What a load of tosh !!!! How long do you think a company would stay in business if they are supplying electrical kit that catch's fire !!!!

Theyare about the most simple thing in the world to install. You have two cables coming out of the invertor. one Black and one Red. The red one attaches (either by crocodile clip or permanent bolted) to the Postive (+) battery terminal and Black cable goes onto the negative (-) battery terminal!! Job done. I am pretty sure they all have an overload fuse fitted to prevent any "smokey" issues !!

I am sure that Clive will be along in a mimute to give a far more expert answer !!!

I prefer the crocodile clip system. that way it is only conneceted when I want to use it (saves running the batteries flat when you "forget" to disconnect it!!)

They are a very useful bit of kit and I would not want to be without one. HOWEVER you do need to be aware of how much current (battery capacity) you are using !! 

I have an LCD telly and Sky box. My 2 x 110 AH batteries will power them happily for in excess of 5 hours without any trouble. I have no idea of exactly how long I can use both items as I have never got past 5.5 hours of wanting to watch it/them.

As far as phone and laptop charging is concerned it would probably be better to get a dedicated 12V charger unit, they are cheap enough off ebay and will obviously use less battery capacity than your proposed inverter will.


----------



## trevorf (May 16, 2005)

Well I have a 300W pure sine wave for similar uses that you list and it has never caught fire in 3 years   

I prefer to connect using crimped on ring connectors bolted directly to the leisure battery terminals.

If you are planning a trip to the Cheshire area sometime I could do it for you.




Trevor


----------



## SaddleTramp (Feb 15, 2007)

I am sure Clive wont mind me posting this.

< Clive's Website >


----------



## JeanLuc (Jan 13, 2007)

A few thoughts.

Inverters are routinely used by the motorhome and boating communities. Many luxury motorhomes have inverters fitted as part of the standard electrical system (I'm thinking of brands like Concorde).

Cheap inverters may be a poor investment. I can imagine that they might run a bit hotter than some of the better ones, but this is pure conjecture.
Whilst £100 may seem quite a bit to pay, it is not a lot of money for a good 300W PSW inverter. Models from the likes of Sterling, Waeco and Victron are quite a bit more than that.
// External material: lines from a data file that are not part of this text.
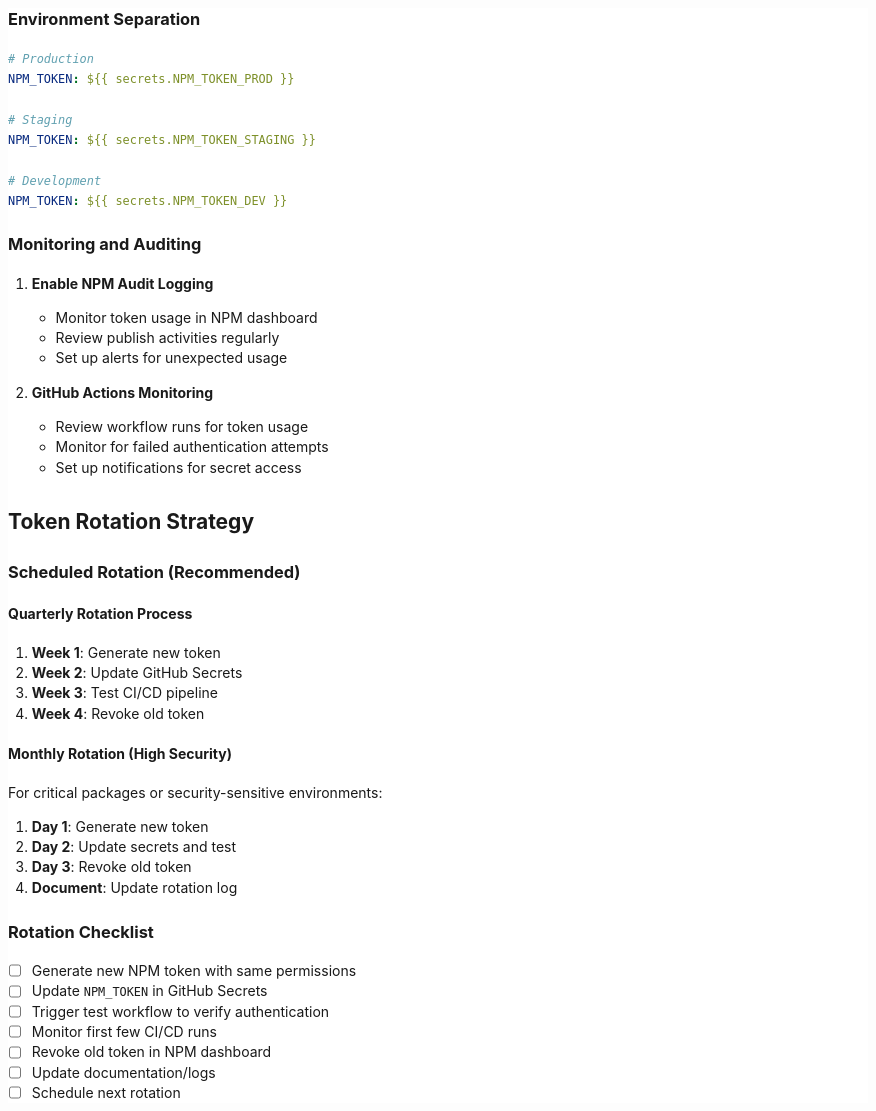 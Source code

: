 ### Environment Separation

```yaml
# Production
NPM_TOKEN: ${{ secrets.NPM_TOKEN_PROD }}

# Staging
NPM_TOKEN: ${{ secrets.NPM_TOKEN_STAGING }}

# Development
NPM_TOKEN: ${{ secrets.NPM_TOKEN_DEV }}
```

### Monitoring and Auditing

1. **Enable NPM Audit Logging**
   - Monitor token usage in NPM dashboard
   - Review publish activities regularly
   - Set up alerts for unexpected usage

2. **GitHub Actions Monitoring**
   - Review workflow runs for token usage
   - Monitor for failed authentication attempts
   - Set up notifications for secret access

## Token Rotation Strategy

### Scheduled Rotation (Recommended)

#### Quarterly Rotation Process

1. **Week 1**: Generate new token
2. **Week 2**: Update GitHub Secrets
3. **Week 3**: Test CI/CD pipeline
4. **Week 4**: Revoke old token

#### Monthly Rotation (High Security)

For critical packages or security-sensitive environments:

1. **Day 1**: Generate new token
2. **Day 2**: Update secrets and test
3. **Day 3**: Revoke old token
4. **Document**: Update rotation log

### Rotation Checklist

- [ ] Generate new NPM token with same permissions
- [ ] Update `NPM_TOKEN` in GitHub Secrets
- [ ] Trigger test workflow to verify authentication
- [ ] Monitor first few CI/CD runs
- [ ] Revoke old token in NPM dashboard
- [ ] Update documentation/logs
- [ ] Schedule next rotation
E.g. a 350W Sterling PSW inverter costs just under £300.

Have a look at this information page from Sterling:
http://www.sterling-power.com/products-230vi-pure-info.htm

I installed a 150W PSW inverter a few years ago. There is a paper on this project in the "useful" downloads section if you care to read it (Installing a small inverter).

Regarding an installer, you could try Mark at Central Leisure Services:
http://www.central-leisure-services.co.uk/

Hope this is useful.

Philip


----------



## inkey-2008 (May 24, 2008)

From personal experience I would go for a bigger inverter we started with a 300w and quickly found it was at its limit and chirping all the time. 

Better to get right first time. You need to know the wattage of the appliances that you want to use then add 50% more. 

Andy


----------



## TheHewsonFamily (Nov 16, 2010)

Many thanks for all your advice and information. I am sure that I am not the only person who will benefit from the details that you have all kindly provided.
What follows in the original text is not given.